Une anecdote connue, plus ou moins pieuse, raconte l'histoire d'un prêtre qui, se promenant dans la campagne, rencontra un berger gardant son troupeau. Dans un "élan de mysticisme", le prêtre a commencé à interroger l'homme, qui n'était pas vraiment prolixe en paroles, sur son travail et ses ouailles :
Combien de moutons avez-vous ?
-Eh bien... Je ne sais pas, mon père, une centaine environ.
-Est-ce qu'il distingue chacun d'entre eux ?
-Eh bien... plus ou moins, entre celui qui a une marque ou celui qui a un "bocao" de chien, je peux me débrouiller....
Le prêtre était de plus en plus excité et puis il a osé poser LA QUESTION :
-Et si l'un d'eux se perd dans la brousse, vous allez le chercher, n'est-ce pas ?
Ce à quoi le pasteur a répondu :
-Moi, chercher cette idiote ? -Allez et laissez-la tomber de la falaise !
Allez-y et laissez-le se jeter de la falaise !... Combien de fois n'avons-nous pas dit ou pensé au moins quelque chose de semblable à propos de quelqu'un qui nous a ignoré, humilié, attaqué... et souffre d'une contradiction... C'est le "il le mérite"... Cela, sinon le désir du mal, du moins, le sentiment de "justice divine" réalisé (Dieu merci, la justice divine n'est pas régie par nos paramètres humains).
L'enseignement de cette parabole, que Luc reprend dans différentes " versions " : la drachme, les brebis... est que, contrairement à ce que ferait une personne " rationnelle ", Dieu perd la tête pour chacun de nous.
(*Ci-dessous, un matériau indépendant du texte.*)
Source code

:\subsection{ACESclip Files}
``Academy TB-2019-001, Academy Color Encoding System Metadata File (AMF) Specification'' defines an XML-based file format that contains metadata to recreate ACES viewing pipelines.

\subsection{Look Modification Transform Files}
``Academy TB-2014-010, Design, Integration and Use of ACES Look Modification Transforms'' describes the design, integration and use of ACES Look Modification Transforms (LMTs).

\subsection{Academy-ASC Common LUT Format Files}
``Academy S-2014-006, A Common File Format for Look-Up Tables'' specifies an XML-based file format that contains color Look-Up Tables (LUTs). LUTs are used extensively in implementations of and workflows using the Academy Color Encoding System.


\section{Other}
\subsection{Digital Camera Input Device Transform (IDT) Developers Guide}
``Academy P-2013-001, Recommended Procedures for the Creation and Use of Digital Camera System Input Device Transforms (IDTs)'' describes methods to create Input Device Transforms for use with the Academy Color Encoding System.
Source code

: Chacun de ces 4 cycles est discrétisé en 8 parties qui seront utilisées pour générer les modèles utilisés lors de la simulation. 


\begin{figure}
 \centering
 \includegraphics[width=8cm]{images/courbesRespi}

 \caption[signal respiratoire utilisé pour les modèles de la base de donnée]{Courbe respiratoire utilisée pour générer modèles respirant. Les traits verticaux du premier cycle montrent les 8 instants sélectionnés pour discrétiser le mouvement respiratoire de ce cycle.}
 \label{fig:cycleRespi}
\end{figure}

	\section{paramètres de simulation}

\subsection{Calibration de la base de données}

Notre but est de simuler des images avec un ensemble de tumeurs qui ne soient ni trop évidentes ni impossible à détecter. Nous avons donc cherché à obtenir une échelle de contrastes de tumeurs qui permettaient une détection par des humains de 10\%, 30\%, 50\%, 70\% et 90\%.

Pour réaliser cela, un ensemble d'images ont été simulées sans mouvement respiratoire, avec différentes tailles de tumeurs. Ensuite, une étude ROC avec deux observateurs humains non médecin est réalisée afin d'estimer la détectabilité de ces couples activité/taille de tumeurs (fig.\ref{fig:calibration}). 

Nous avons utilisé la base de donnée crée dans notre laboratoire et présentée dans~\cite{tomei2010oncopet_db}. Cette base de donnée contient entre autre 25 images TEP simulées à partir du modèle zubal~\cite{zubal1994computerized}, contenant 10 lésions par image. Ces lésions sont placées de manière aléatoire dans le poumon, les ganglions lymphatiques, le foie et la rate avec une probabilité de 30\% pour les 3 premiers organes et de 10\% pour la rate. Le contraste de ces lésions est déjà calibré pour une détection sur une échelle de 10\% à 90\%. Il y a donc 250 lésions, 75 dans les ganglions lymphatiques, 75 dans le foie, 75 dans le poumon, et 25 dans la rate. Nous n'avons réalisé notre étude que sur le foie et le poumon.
En y réfléchissant, le désordre que la dame fait autour d'une drachme lui a presque coûté plus cher que la pièce elle-même ; ou ce qui aurait pu arriver aux quatre-vingt-dix-neuf autres moutons qui se promenaient seuls dans la brousse (étant donné que ce ne sont pas les animaux les plus intelligents de la nature), on pourrait comprendre qu'il vaille mieux que l'autre fou aventureux tombe de la falaise... parce qu'il le mérite.
La vérité est que l'accent a souvent été mis sur la brebis égarée, celle qui part à la découverte de nouveaux endroits, celle qui ne se rend pas compte que le berger qui l'aime bien la conduit sur le meilleur chemin. Cependant, nous pouvons souvent faire partie du groupe des quatre-vingt-dix-neuf, de ceux qui voient comment le berger fait des pieds et des mains pour l'ingrat qui s'en va... sans nous rendre compte que, comme le frère aîné dans la parabole du fils prodigue, c'est souvent notre cœur qui est au bord du précipice, même si nous sommes assis sur un banc d'église.
Nous sommes tous des moutons fous et nous sommes tous des quatre-vingt-dix-neuf.
Pour chacun d'entre nous, le Christ est mort sur la croix, et pour chacun d'entre nous, il donne la confiance nécessaire pour "faire cavalier seul" lorsqu'il doit s'occuper de celui que, bien souvent, nous avons déjà jugé, condamné et mis de côté "parce qu'il le mérite". Dieu ne calcule pas le profit d'un seul ou de quatre-vingt-dix-neuf, parce que nous sommes tous uniques, nous sommes un (un plus un, plus un...) dans son cœur et il est venu nous chercher tous quand nous sommes allés voir ce qu'il y avait au-delà du chemin que celui-ci ne m'a pas montré.
Je me souviens souvent d'une personne que des frères dans la foi avaient fait souffrir pour diverses raisons. Il avait toutes les raisons d'être en colère, arrogant, de détourner son visage d'eux à plusieurs reprises. Lorsqu'on lui a demandé comment il pouvait agir avec bonté envers eux, il a répondu : "Si Dieu m'a pardonné tant de choses, comment pourrais-je ne pas leur pardonner ? Ce serait penser que je suis plus intelligent que Dieu". Il avait toutes les raisons de dire : "aller et les laisser tomber de la falaise...". Mais non, il était là, avec le cœur du berger, à rassembler les brebis ingrates avec le sourire.
P.S. Je ne peux pas finir cet article sans cette vidéo que j'ai vu il y a quelques jours et qui résume parfaitement la situation 🙂 .
Directeur d'Omnes. Diplômée en communication, elle a plus de 15 ans d'expérience dans la communication ecclésiale. Elle a collaboré avec des médias tels que COPE et RNE.